Today we at Bourse review the impact of the policies undertaken by the US Federal Reserve, in light of a seemingly improving American economy, and its effects on the currencies of the emerging markets.
Since the somewhat surprising announcement by Federal Reserve chairman Ben Bernanke in mid-2013 that tapering was on its way, Emerging Markets experienced considerable turbulence.
As a result of this, emerging equity markets and currencies all weakened. The impact of fund outflows from emerging markets has weighed on emerging market currencies, including major EM currencies like the Indian rupee, Indonesian rupiah, Brazilian real, Turkish lira and Russian ruble. As observed in Exhibit 1, EM currencies—while broadly lower in 2013, have generated mixed performances in 2014 year-to-date.
Emerging markets current account deficits have inevitably widened as governments try to contain the weakening currencies and the consequent rising inflation. In response to fund outflows, developing markets have used higher interest rates to encourage investors to remain invested.
Exhibit 2 illustrates a correction in excess of 10 per cent following the news of tapering in June 2013, as measured by an Emerging Market index capturing large and middle cap equities across 21 emerging markets.
The year 2013 was a volatile year for the rupee, when it touched its all-time low of INR68.80 to the US dollar. News of tapering of the US quantitative easing programme in mid-2013 elicited an outflow of foreign institutional investor funds from the Indian capital markets, negatively affecting the rupee. By December 2013, the rupee had recovered 8.8 per cent, attributable to a very active response by the Indian government, to end the year at INR61.80. In the short term, a falling rupee may erode purchasing power and possibly trigger inflation as imports become more expensive. On the other hand, the depreciation of the rupee may have had some benefits to export oriented sectors such as the tourism and tech industries and in the longer term this depreciation can narrow the economy’s current account deficit.
Equity funds with investments in Indian equities will be impacted by the rupee movements. The Savinvest India Asia Fund (SIAF) managed by Bourse is one such fund. With approximately 60 per cent of the SIAF exposed to the rupee currency, a 1 per cent appreciation in the currency will be reflected by an increase in the fund’s NAV of approximately 60bps (0.6 per cent) and vice versa. As at 18th March, 2014, the rupee was INR61.20, up from INR 61.80 at the beginning of 2014, a 20bps appreciation.
Looking ahead, broader market expectations are for the rupee to be range bound, trading between INR59 at the lower end and INR 63 at the higher end in the short term.
The Brazilian real has shed 4 per cent in value against the USD in the past six months, moving from BRL2.2398 to BRL2.3325 on the concern that sluggish growth and a widening budget deficit will lead to a lower credit rating.
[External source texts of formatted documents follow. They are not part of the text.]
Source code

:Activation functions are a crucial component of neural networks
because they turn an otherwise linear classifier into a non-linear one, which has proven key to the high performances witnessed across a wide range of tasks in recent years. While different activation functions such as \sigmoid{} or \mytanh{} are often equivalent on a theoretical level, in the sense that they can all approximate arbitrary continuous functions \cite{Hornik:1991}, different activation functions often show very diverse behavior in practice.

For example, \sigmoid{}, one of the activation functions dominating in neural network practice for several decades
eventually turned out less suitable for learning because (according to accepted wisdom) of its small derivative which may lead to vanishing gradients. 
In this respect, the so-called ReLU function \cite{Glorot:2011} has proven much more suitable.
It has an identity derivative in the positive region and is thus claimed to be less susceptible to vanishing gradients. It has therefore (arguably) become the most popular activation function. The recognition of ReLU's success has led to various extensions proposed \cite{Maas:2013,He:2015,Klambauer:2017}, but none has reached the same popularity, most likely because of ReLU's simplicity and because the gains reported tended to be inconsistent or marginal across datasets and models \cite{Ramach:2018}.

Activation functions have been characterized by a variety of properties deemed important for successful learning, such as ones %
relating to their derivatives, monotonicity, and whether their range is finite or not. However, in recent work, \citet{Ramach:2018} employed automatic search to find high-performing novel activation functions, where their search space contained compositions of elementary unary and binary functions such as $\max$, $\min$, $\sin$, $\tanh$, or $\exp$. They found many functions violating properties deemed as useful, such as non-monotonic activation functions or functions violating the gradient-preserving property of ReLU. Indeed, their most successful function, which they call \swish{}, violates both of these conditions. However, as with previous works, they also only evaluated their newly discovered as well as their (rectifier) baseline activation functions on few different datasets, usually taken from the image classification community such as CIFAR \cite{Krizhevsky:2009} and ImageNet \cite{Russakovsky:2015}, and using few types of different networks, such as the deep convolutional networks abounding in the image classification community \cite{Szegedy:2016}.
The Real hit a year-to-date low of BRL2.4403 in February, before strengthening to its opening 2014 value. In similar fashion to India, Central Bank activity (such as foreign exchange swaps implemented to support the currency and reduce import price increases) has helped the currency rebound. The spot rate for the Real was BRL2.3325 as at 19-Mar-2014, corresponding to an appreciation of 1.25 per cent. This compares favourably to the currencies of Mexico, Peru and Colombia, which have all depreciated. The Bourse Brazil Latin Fund, like the Savinvest India Asia Fund, maintains some exposure to EM currencies. In total, it is approximately 12 per cent directly exposed to the Real, therefore facing controlled risk to currency volatility.
Since April 2013, Brazil’s Central Bank has raised the Selic rate—Brazil’s benchmark interest rate—by 350 basis points (3.5 per cent) as a measure to curb inflation and retain foreign investor interest. At the February monetary policy meeting, the Selic rate was raised by 25 basis points from 10.50 per cent to 10.75 per cent. The Central Bank forecasts that the rate could be raised to 11 per cent by the end of the year.
In Bourse’s 2014 Themes for the Trinidad and Tobago Investor, we suggested that diversifying across currencies is one way an investor can mitigate risk while seeking more attractive returns. While many investors would not directly acquire exposure to EM currencies (by say, purchasing stocks in Brazil), more adventurous investors gain exposure to EM currencies through investment vehicles such as mutual funds or Exchange Traded Funds (ETFs). For the investor interested in gaining exposure to Emerging market equities while minimising currency risk, it makes sense then to hold a diversified portfolio of mutual funds or ETFs. Investors looking for the higher bond yields as offered in several Emerging Markets, without currency risk, should consider investing in USD-denominated EM bonds. In this low interest environment, investing internationally would be a viable option for those seeking high level of returns. When looking to diversify across currencies, look for a reputable and long standing investment house such as Bourse, who has access to reliable international research pertaining to equities and currencies. One should, as always, bear in mind the risks associated with investing outside of their home currency such as political risk, regulatory issues, and of course foreign exchange risk.